To have a better idea of the solution, I think it's best to clearly define what it means for graphs $G$ and $H$ to be "identical". The concept of graph isomorphism is probably what you want here. Two graphs $G$ and $H$ are said to be isomorphic if there exists a bijection $f:V(G) \rightarrow V(H)$ such that for all vertices $u, v$ that are adjacent in G, we have that $f(u)$ and $f(v)$ are adjacent in $H$. Such a function $f$ is said to be a graph isomorphism. Since you stated that $V(G) = V(H)$, I assume that you already have some bijection $f$ and you are wanting to test if $f$ is a graph isomorphism.

To check that $f$ is a graph isomorphism, for each vertex $v$, we can examine each of its neighbors $u$ in $G$ and check that $f(v)$ and $f(u)$ are adjacent in $H$. This can be done in $O(n+m)$ time using BFS.

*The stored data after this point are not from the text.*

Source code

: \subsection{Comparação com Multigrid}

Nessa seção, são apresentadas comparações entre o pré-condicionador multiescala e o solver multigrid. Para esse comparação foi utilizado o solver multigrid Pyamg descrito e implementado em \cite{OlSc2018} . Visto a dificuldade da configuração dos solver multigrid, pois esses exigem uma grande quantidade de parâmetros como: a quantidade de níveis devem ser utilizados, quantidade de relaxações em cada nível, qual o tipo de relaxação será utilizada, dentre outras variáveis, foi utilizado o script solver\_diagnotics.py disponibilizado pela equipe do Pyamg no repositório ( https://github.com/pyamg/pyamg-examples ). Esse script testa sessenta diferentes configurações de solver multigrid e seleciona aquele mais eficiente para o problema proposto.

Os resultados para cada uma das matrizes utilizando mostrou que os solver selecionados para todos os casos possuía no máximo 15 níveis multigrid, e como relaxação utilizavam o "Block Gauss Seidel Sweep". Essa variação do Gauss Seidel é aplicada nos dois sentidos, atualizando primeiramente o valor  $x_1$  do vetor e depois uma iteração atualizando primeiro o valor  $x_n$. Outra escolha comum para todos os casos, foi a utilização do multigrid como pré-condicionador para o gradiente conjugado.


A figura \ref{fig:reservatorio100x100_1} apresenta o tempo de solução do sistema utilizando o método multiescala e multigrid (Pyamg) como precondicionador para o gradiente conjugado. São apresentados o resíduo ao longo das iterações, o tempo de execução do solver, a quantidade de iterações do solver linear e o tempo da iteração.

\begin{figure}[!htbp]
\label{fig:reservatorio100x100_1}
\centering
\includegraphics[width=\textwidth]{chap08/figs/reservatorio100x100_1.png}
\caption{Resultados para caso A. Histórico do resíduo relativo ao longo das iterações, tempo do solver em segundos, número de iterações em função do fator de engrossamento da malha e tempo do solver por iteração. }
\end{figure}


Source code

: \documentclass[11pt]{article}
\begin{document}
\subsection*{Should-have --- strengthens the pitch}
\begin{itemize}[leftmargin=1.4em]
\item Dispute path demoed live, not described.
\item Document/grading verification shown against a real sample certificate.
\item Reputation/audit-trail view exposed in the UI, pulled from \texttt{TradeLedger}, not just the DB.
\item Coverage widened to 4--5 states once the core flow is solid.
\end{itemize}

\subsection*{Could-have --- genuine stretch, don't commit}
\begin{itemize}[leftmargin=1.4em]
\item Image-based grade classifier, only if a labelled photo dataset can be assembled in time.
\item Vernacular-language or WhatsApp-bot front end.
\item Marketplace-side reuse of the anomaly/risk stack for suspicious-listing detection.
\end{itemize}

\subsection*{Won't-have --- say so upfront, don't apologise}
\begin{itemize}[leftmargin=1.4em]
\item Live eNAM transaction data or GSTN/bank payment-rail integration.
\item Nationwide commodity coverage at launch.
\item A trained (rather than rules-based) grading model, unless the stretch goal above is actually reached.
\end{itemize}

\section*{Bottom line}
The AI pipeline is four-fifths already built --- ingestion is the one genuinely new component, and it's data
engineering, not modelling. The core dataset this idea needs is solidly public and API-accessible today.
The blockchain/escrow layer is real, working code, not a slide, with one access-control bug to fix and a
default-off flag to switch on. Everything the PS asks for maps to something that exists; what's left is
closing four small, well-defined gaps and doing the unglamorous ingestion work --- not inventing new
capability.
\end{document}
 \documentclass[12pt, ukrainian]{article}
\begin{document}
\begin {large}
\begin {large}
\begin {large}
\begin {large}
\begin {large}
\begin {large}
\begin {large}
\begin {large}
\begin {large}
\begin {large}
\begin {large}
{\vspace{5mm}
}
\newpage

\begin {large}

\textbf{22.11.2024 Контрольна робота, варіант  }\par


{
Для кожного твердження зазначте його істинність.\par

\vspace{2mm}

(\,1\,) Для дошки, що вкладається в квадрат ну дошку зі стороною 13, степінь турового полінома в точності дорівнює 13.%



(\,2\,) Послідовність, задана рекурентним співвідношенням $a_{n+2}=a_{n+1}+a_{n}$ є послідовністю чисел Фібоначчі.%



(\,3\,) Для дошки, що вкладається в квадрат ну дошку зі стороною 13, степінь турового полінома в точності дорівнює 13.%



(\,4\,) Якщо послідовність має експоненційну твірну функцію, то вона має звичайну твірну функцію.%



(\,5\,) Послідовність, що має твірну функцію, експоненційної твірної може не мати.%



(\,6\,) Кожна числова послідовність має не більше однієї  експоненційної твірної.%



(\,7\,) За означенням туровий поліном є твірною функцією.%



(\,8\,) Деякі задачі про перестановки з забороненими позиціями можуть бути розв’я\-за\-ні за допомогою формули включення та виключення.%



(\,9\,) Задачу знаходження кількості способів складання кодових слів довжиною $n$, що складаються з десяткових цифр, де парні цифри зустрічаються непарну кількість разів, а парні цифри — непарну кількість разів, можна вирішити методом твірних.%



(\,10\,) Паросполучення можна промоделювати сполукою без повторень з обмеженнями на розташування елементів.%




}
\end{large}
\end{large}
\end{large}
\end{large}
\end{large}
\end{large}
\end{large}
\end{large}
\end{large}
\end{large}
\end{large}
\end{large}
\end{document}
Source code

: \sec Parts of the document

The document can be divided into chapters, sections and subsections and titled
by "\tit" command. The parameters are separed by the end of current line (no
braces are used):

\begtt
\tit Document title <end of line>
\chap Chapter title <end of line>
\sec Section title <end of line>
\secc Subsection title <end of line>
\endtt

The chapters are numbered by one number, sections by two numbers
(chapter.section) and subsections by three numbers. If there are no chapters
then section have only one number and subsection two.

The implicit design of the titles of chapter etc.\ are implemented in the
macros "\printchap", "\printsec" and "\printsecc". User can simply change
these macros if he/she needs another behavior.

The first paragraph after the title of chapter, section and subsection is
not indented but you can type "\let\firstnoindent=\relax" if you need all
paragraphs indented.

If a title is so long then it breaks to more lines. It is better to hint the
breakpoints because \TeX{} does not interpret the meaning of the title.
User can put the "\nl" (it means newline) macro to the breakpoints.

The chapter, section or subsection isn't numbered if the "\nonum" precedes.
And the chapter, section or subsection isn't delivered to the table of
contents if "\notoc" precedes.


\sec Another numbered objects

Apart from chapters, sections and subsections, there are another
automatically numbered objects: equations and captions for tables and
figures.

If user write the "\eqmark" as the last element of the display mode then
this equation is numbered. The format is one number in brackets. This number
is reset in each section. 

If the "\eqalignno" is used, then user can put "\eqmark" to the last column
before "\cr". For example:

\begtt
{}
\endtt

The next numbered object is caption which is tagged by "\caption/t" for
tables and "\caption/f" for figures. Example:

Note that your problem, deciding whether a bijection $f:V(G) \rightarrow V(H)$ is a graph isomorphism, is much easier than trying to determine whether $G$ and $H$ are ismorphic; that is, whether a graph isomorphism $f$ exists. The complexity of graph isomorphism testing is actually an active area of research. If you are looking for software to do this, I recommend nauty, written by Brendan McKay.